We also have to consider that Nyquist likely would have run faster in the Breeders’ Cup if he had drawn better and been able to tuck in at some stage. Bumped at the start after breaking from post 12, he was hung wide throughout, covering 94 more feet of ground than the pacesetter and eventual sixth-place finisher, Riker, per the racing data company Trakus.

Yet Nyquist somehow prevailed when he seemingly had no chance entering the first turn, sitting in seventh, 3 1/4 lengths off the pace, when he had never before been more than 1 1/2 lengths off the leader.

Putting Nyquist aside for a moment, I have two thoughts regarding the relatively low speed figures from these 3-year-olds with the Kentucky Derby just a few months away.

First, if I owned the champion Songbird and she dominates, as expected, in her 2016 debut against 3-year-old fillies in the Las Virgenes Stakes on Saturday at Santa Anita, I would want to make her a late nominee to the Triple Crown and point toward a late Derby prep to earn the necessary qualifying points for a start in the Kentucky Derby.

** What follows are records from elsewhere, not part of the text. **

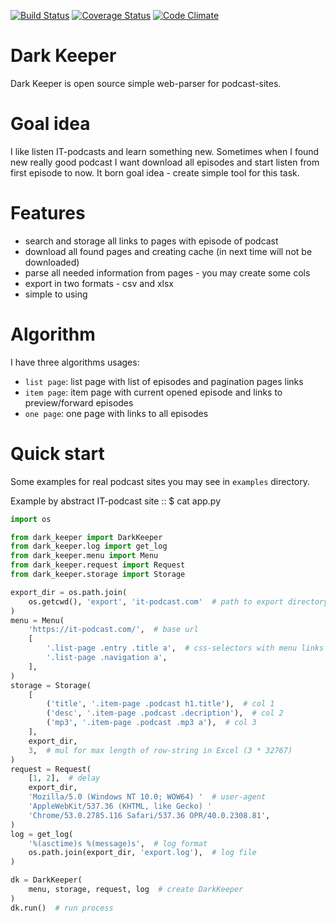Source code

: [![Build Status](https://travis-ci.org/itcrab/dark-keeper.svg?branch=master)](https://travis-ci.org/itcrab/dark-keeper)
[![Coverage Status](https://coveralls.io/repos/github/itcrab/dark-keeper/badge.svg?branch=master)](https://coveralls.io/github/itcrab/dark-keeper?branch=master)
[![Code Climate](https://codeclimate.com/github/itcrab/dark-keeper/badges/gpa.svg)](https://codeclimate.com/github/itcrab/dark-keeper)

# Dark Keeper
Dark Keeper is open source simple web-parser for podcast-sites.

# Goal idea
I like listen IT-podcasts and learn something new.
Sometimes when I found new really good podcast I want download all episodes and start listen from first episode to now.
It born goal idea - create simple tool for this task.

# Features
* search and storage all links to pages with episode of podcast
* download all found pages and creating cache (in next time will not be downloaded)
* parse all needed information from pages - you may create some cols
* export in two formats - csv and xlsx
* simple to using

# Algorithm
I have three algorithms usages:
* `list page`: list page with list of episodes and pagination pages links
* `item page`: item page with current opened episode and links to preview/forward episodes
* `one page`: one page with links to all episodes

# Quick start
Some examples for real podcast sites you may see in `examples` directory.

Example by abstract IT-podcast site :: $ cat app.py
```python
import os

from dark_keeper import DarkKeeper
from dark_keeper.log import get_log
from dark_keeper.menu import Menu
from dark_keeper.request import Request
from dark_keeper.storage import Storage

export_dir = os.path.join(
    os.getcwd(), 'export', 'it-podcast.com'  # path to export directory
)
menu = Menu(
    'https://it-podcast.com/',  # base url
    [
        '.list-page .entry .title a',  # css-selectors with menu links
        '.list-page .navigation a',
    ],
)
storage = Storage(
    [
        ('title', '.item-page .podcast h1.title'),  # col 1
        ('desc', '.item-page .podcast .decription'),  # col 2
        ('mp3', '.item-page .podcast .mp3 a'),  # col 3
    ],
    export_dir,
    3,  # mul for max length of row-string in Excel (3 * 32767)
)
request = Request(
    [1, 2],  # delay
    export_dir,
    'Mozilla/5.0 (Windows NT 10.0; WOW64) '  # user-agent
    'AppleWebKit/537.36 (KHTML, like Gecko) '
    'Chrome/53.0.2785.116 Safari/537.36 OPR/40.0.2308.81',
)
log = get_log(
    '%(asctime)s %(message)s',  # log format
    os.path.join(export_dir, 'export.log'),  # log file
)

dk = DarkKeeper(
    menu, storage, request, log  # create DarkKeeper
)
dk.run()  # run process
```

That probably isn’t going to happen, based on the stated intentions from the Songbird camp, but she has the necessary talent, and the opportunity is there.

Second, the relative slowness of this group of 3-year-old males could make the division ripe for an up-and-comer, one ready to vault onto the scene with sudden improvement perhaps just in the final month or two before the Derby.

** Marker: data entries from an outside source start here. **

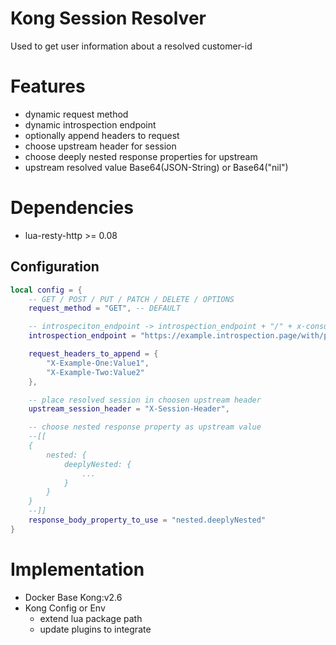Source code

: Kong Session Resolver
====================

Used to get user information about a resolved customer-id

Features
=================================
  - dynamic request method
  - dynamic introspection endpoint
  - optionally append headers to request
  - choose upstream header for session
  - choose deeply nested response properties for upstream
  - upstream resolved value Base64(JSON-String) or Base64("nil")

Dependencies
============
- lua-resty-http >= 0.08

Configuration
-------
```lua
local config = {
    -- GET / POST / PUT / PATCH / DELETE / OPTIONS
    request_method = "GET", -- DEFAULT

    -- introspeciton_endpoint -> introspection_endpoint + "/" + x-consumer-custom-id
    introspection_endpoint = "https://example.introspection.page/with/path",

    request_headers_to_append = {
        "X-Example-One:Value1",
        "X-Example-Two:Value2"
    },

    -- place resolved session in choosen upstream header
    upstream_session_header = "X-Session-Header",

    -- choose nested response property as upstream value
    --[[
    {
        nested: {
            deeplyNested: {
                ...
            }
        }
    }
    --]]
    response_body_property_to_use = "nested.deeplyNested"
}
```

Implementation
===============
- Docker Base Kong:v2.6
- Kong Config or Env
    - extend lua package path
    - update plugins to integrate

Perhaps a horse like Malibu Sunset, who sparkled in winning a maiden sprint by 10 1/2 lengths on Jan. 31 at Fair Grounds, can prove more of a factor against this crop of 3-year-olds. His relative inexperience might not prove the disadvantage it might have in other years.

Beyond those opinions, Nyquist and the other top performers from the Breeders’ Cup Juvenile seem poised for big seasons at 3 because so few of their counterparts, save perhaps Mohaymen, have really stepped up with fast, flashy efforts at age 3.